Semiconductor Equipment & Materials, Technology, TER
Semiconductor Equipment & Materials, Technology, TER

While we see immense growth in SoC test equipment clients and SoC market demand due to healthy mobile SoC activities growth; we upgrade Teradyne (TER) to ‘Buy’ with price target to $25 from $18. The increase in value is also driven by recent second quarter results which were definitely top of consensus expectations. However we see bit seasonal mild growth in the next quarter.
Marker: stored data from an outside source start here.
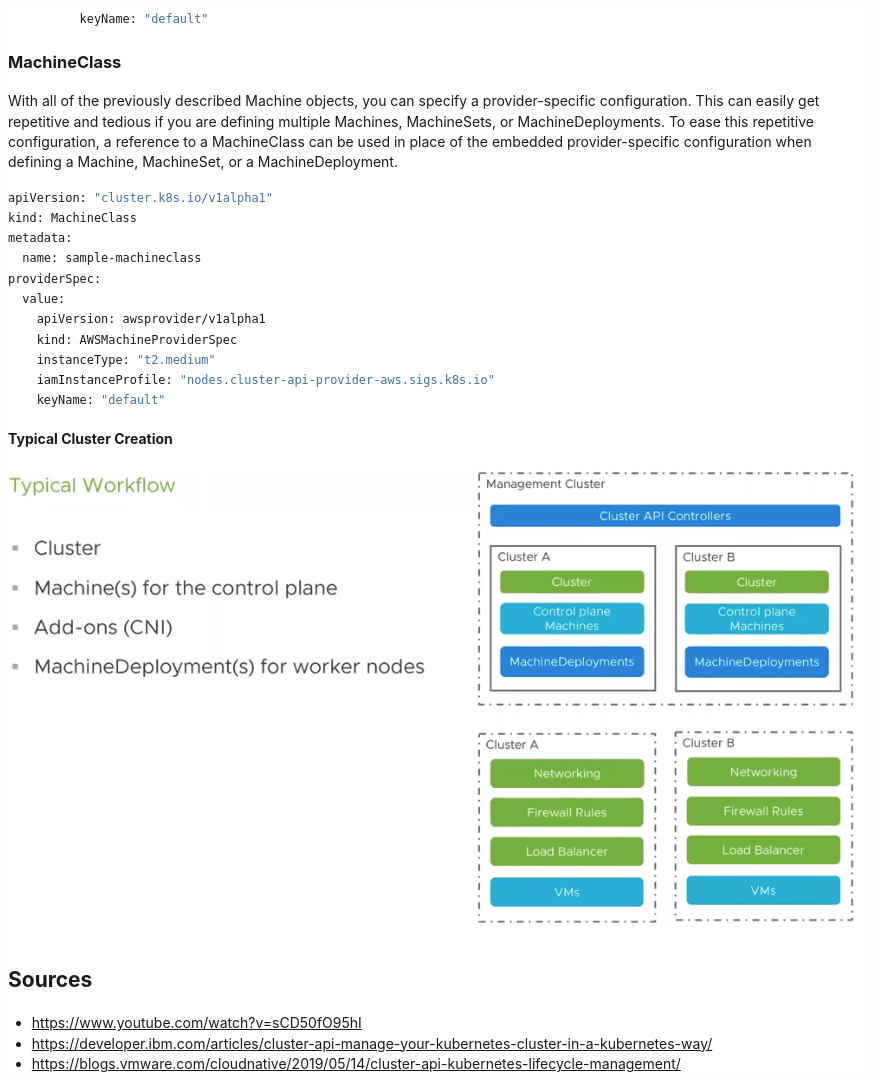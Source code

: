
 ```sh
          keyName: "default"
```

### MachineClass

With all of the previously described Machine objects, you can specify a provider-specific configuration. This can easily get repetitive and tedious if you are defining multiple Machines, MachineSets, or MachineDeployments. To ease this repetitive configuration, a reference to a MachineClass can be used in place of the embedded provider-specific configuration when defining a Machine, MachineSet, or a MachineDeployment.

```sh
apiVersion: "cluster.k8s.io/v1alpha1"
kind: MachineClass
metadata:
  name: sample-machineclass
providerSpec:
  value:
    apiVersion: awsprovider/v1alpha1
    kind: AWSMachineProviderSpec
    instanceType: "t2.medium"
    iamInstanceProfile: "nodes.cluster-api-provider-aws.sigs.k8s.io"
    keyName: "default"
```


#### Typical Cluster Creation

![Kubernetes components](img/cluster-creation.png)




## Sources

* <https://www.youtube.com/watch?v=sCD50fO95hI>
* <https://developer.ibm.com/articles/cluster-api-manage-your-kubernetes-cluster-in-a-kubernetes-way/>
* <https://blogs.vmware.com/cloudnative/2019/05/14/cluster-api-kubernetes-lifecycle-management/>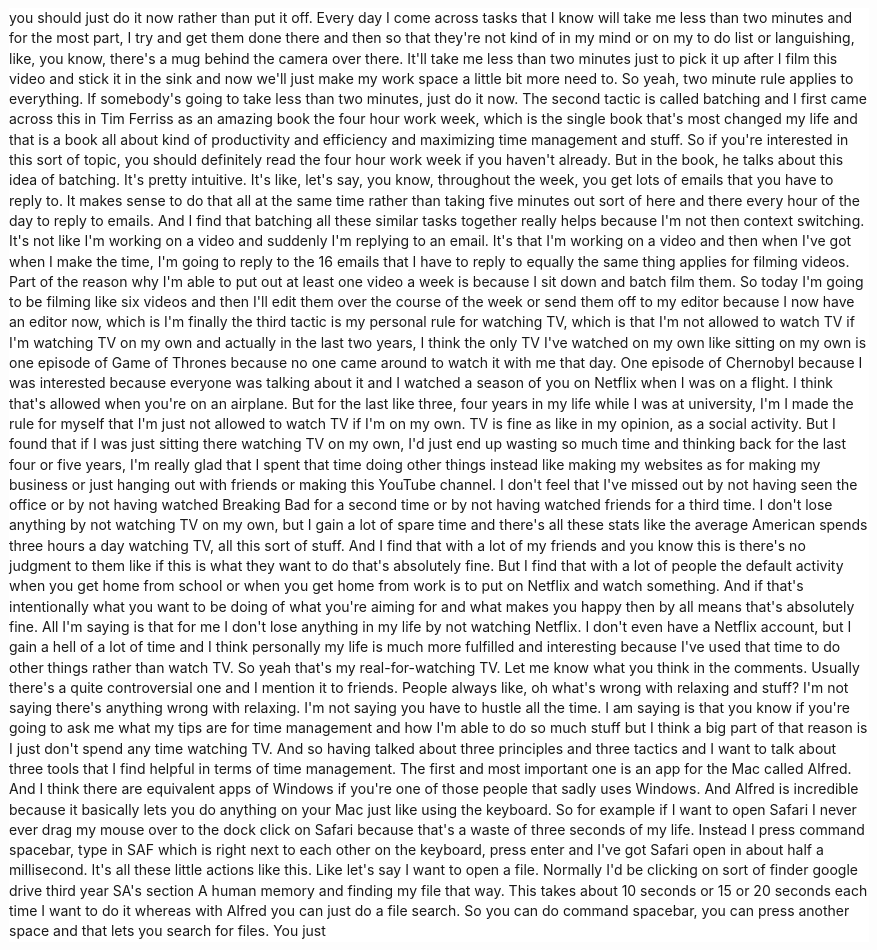 you should just do it now rather than put it off. Every day I come across tasks that I know will take me less than two minutes and for the most part, I try and get them done there and then so that they're not kind of in my mind or on my to do list or languishing, like, you know, there's a mug behind the camera over there. It'll take me less than two minutes just to pick it up after I film this video and stick it in the sink and now we'll just make my work space a little bit more need to. So yeah, two minute rule applies to everything. If somebody's going to take less than two minutes, just do it now. The second tactic is called batching and I first came across this in Tim Ferriss as an amazing book the four hour work week, which is the single book that's most changed my life and that is a book all about kind of productivity and efficiency and maximizing time management and stuff. So if you're interested in this sort of topic, you should definitely read the four hour work week if you haven't already. But in the book, he talks about this idea of batching. It's pretty intuitive. It's like, let's say, you know, throughout the week, you get lots of emails that you have to reply to. It makes sense to do that all at the same time rather than taking five minutes out sort of here and there every hour of the day to reply to emails. And I find that batching all these similar tasks together really helps because I'm not then context switching. It's not like I'm working on a video and suddenly I'm replying to an email. It's that I'm working on a video and then when I've got when I make the time, I'm going to reply to the 16 emails that I have to reply to equally the same thing applies for filming videos. Part of the reason why I'm able to put out at least one video a week is because I sit down and batch film them. So today I'm going to be filming like six videos and then I'll edit them over the course of the week or send them off to my editor because I now have an editor now, which is I'm finally the third tactic is my personal rule for watching TV, which is that I'm not allowed to watch TV if I'm watching TV on my own and actually in the last two years, I think the only TV I've watched on my own like sitting on my own is one episode of Game of Thrones because no one came around to watch it with me that day. One episode of Chernobyl because I was interested because everyone was talking about it and I watched a season of you on Netflix when I was on a flight. I think that's allowed when you're on an airplane. But for the last like three, four years in my life while I was at university, I'm I made the rule for myself that I'm just not allowed to watch TV if I'm on my own. TV is fine as like in my opinion, as a social activity. But I found that if I was just sitting there watching TV on my own, I'd just end up wasting so much time and thinking back for the last four or five years, I'm really glad that I spent that time doing other things instead like making my websites as for making my business or just hanging out with friends or making this YouTube channel. I don't feel that I've missed out by not having seen the office or by not having watched Breaking Bad for a second time or by not having watched friends for a third time. I don't lose anything by not watching TV on my own, but I gain a lot of spare time and there's all these stats like the average American spends three hours a day watching TV, all this sort of stuff. And I find that with a lot of my friends and you know this is there's no judgment to them like if this is what they want to do that's absolutely fine. But I find that with a lot of people the default activity when you get home from school or when you get home from work is to put on Netflix and watch something. And if that's intentionally what you want to be doing of what you're aiming for and what makes you happy then by all means that's absolutely fine. All I'm saying is that for me I don't lose anything in my life by not watching Netflix. I don't even have a Netflix account, but I gain a hell of a lot of time and I think personally my life is much more fulfilled and interesting because I've used that time to do other things rather than watch TV. So yeah that's my real-for-watching TV. Let me know what you think in the comments. Usually there's a quite controversial one and I mention it to friends. People always like, oh what's wrong with relaxing and stuff? I'm not saying there's anything wrong with relaxing. I'm not saying you have to hustle all the time. I am saying is that you know if you're going to ask me what my tips are for time management and how I'm able to do so much stuff but I think a big part of that reason is I just don't spend any time watching TV. And so having talked about three principles and three tactics and I want to talk about three tools that I find helpful in terms of time management. The first and most important one is an app for the Mac called Alfred. And I think there are equivalent apps of Windows if you're one of those people that sadly uses Windows. And Alfred is incredible because it basically lets you do anything on your Mac just like using the keyboard. So for example if I want to open Safari I never ever drag my mouse over to the dock click on Safari because that's a waste of three seconds of my life. Instead I press command spacebar, type in SAF which is right next to each other on the keyboard, press enter and I've got Safari open in about half a millisecond. It's all these little actions like this. Like let's say I want to open a file. Normally I'd be clicking on sort of finder google drive third year SA's section A human memory and finding my file that way. This takes about 10 seconds or 15 or 20 seconds each time I want to do it whereas with Alfred you can just do a file search. So you can do command spacebar, you can press another space and that lets you search for files. You just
We believe shares of Teradyne are bit overvalued suggest investors to wait for an enough margin of safety while investing into this stock.

In second quarter, revenue came in at $526 million, increased by 64 percent from first quarter and 23 percent year over year due to rise in sales of $429 million. Company recorded excellent growth of roughly 40 percent in orders to $627 million compare to $450 million sequentially. Operating income increased to $121 million from $4 million successively.

We noticed terrific growth semiconductor ATE division which contributed $422 million sales (increase of 61 percent quarter on quarter) with bookings of $535 million (vs. $366 million QOQ) in segment. The chip ATE unit was led by mobile device growth, seeing major demand in ATE for testing radio frequency chips, power management chips and application processors. Revenue of systems test division (test equipment provider for electronics circuits, hard disk drives, and defense applications) fell to $35 million, at least 8 percent down compare to first quarter although orders increased to $40 million from $27 million. Wireless test segment (wireless test tools provider for smartphones and tablets applications) revenue increased to $69 million from $21 million sequentially although bookings dropped to $52 million from $57 million.

Management revised revenue for third quarter with 12 percent decline sequentially to range from $440 million to $480 million due to seasonal concerns. However mobility trend may act as tailwinds for company in next quarter. While ATE industry (nearly $3 billion) is becoming significantly competitive (Advantest and LTX-Credence remain key competitors) and is led by the capital expenditure of the unstable semiconductor industry – which can put company in trouble in its downturns.